#### EXERCISE:
Set down each line of the data exactly, but not the pictures.

[[ DATA IN THIS EXERCISE, beginning ]]

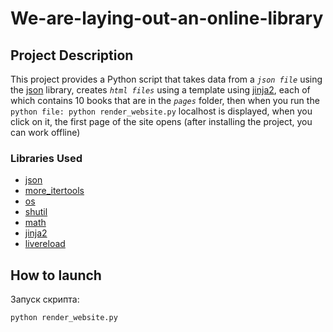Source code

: # We-are-laying-out-an-online-library
## Project Description
This project provides a Python script that takes data from a *`json file`* using the [json](https://pythonworld.ru/moduli/modul-json.html) library, creates *`html files`* using a template using [jinja2](https://pypi.org/project/Jinja2/), each of which contains 10 books that are in the *`pages`* folder, then when you run the `python file: python render_website.py` localhost is displayed, when you click on it, the first page of the site opens (after installing the project, you can work offline)
### Libraries Used
- [json](https://pythonworld.ru/moduli/modul-json.html)
- [more_itertools](https://pypi.org/project/more-itertools/)
- [os](https://pythonworld.ru/moduli/modul-os.html)
- [shutil](https://docs.python.org/3/library/shutil.html)
- [math](https://docs.python.org/3/library/math.html)
- [jinja2](https://pypi.org/project/Jinja2/)
- [livereload](https://github.com/lepture/python-livereload)
## How to launch 
Запуск скрипта:
```
python render_website.py
```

[[ DATA IN THIS EXERCISE, end ]]

#### SOLUTION TO THIS TASK:
Source code

: # We-are-laying-out-an-online-library
## Project Description
This project provides a Python script that takes data from a *`json file`* using the [json](https://pythonworld.ru/moduli/modul-json.html) library, creates *`html files`* using a template using [jinja2](https://pypi.org/project/Jinja2/), each of which contains 10 books that are in the *`pages`* folder, then when you run the `python file: python render_website.py` localhost is displayed, when you click on it, the first page of the site opens (after installing the project, you can work offline)
### Libraries Used
- [json](https://pythonworld.ru/moduli/modul-json.html)
- [more_itertools](https://pypi.org/project/more-itertools/)
- [os](https://pythonworld.ru/moduli/modul-os.html)
- [shutil](https://docs.python.org/3/library/shutil.html)
- [math](https://docs.python.org/3/library/math.html)
- [jinja2](https://pypi.org/project/Jinja2/)
- [livereload](https://github.com/lepture/python-livereload)
## How to launch 
Запуск скрипта:
```
python render_website.py
```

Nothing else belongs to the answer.